Exercise requirements:
The first line of the entries through the line bearing "Для обучения описанной": copy these lines exactly and return nothing else.

Material to process:
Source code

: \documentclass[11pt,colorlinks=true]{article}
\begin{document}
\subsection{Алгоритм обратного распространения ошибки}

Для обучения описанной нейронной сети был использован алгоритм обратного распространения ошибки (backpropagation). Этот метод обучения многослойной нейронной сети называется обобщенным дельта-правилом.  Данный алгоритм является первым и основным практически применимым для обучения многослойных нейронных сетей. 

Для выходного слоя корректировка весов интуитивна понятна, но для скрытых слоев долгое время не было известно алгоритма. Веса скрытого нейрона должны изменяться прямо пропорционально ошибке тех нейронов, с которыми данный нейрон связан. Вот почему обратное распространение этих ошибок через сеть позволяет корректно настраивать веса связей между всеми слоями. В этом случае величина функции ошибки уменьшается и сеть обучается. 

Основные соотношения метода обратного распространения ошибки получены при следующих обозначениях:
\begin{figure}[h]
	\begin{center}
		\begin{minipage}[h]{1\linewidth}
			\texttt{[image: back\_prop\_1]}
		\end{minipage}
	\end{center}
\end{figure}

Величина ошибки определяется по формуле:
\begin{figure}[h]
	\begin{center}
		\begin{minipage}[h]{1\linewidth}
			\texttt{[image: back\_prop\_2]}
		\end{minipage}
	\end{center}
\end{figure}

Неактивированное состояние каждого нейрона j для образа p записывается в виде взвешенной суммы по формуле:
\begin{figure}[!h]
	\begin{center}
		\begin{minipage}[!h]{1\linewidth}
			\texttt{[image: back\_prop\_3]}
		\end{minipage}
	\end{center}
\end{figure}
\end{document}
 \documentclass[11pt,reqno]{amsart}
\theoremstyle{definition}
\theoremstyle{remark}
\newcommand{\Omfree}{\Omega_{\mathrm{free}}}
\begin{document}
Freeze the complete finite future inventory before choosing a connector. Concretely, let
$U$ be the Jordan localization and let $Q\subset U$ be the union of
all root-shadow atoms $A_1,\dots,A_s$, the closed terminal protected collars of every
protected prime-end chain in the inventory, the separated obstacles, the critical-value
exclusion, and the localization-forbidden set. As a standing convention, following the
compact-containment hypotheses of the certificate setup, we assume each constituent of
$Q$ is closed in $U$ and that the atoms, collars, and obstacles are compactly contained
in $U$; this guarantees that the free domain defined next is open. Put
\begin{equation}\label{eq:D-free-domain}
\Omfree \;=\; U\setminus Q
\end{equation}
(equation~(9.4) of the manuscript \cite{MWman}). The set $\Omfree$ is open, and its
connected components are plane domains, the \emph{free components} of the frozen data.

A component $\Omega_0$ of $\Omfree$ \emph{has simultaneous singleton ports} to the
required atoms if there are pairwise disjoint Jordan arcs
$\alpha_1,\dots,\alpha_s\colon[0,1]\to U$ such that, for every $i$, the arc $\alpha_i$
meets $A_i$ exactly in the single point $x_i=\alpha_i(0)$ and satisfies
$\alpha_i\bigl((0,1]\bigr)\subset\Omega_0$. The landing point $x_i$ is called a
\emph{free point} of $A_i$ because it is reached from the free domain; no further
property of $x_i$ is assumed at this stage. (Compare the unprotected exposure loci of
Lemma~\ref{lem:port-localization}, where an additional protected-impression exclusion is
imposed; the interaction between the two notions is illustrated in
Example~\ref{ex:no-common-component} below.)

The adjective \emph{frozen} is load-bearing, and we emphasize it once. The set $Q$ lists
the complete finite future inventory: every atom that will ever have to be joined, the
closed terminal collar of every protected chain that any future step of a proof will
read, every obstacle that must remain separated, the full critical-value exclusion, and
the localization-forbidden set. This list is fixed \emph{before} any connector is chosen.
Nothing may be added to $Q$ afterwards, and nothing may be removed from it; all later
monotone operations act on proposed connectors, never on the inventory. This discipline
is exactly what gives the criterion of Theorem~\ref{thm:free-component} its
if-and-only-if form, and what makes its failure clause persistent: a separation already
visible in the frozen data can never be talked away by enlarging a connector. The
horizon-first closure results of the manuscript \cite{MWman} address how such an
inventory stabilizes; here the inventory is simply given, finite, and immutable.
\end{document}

Exercise answer:
Source code

: \documentclass[11pt,colorlinks=true]{article}
\begin{document}
\subsection{Алгоритм обратного распространения ошибки}

Для обучения описанной нейронной сети был использован алгоритм обратного распространения ошибки (backpropagation). Этот метод обучения многослойной нейронной сети называется обобщенным дельта-правилом.  Данный алгоритм является первым и основным практически применимым для обучения многослойных нейронных сетей. 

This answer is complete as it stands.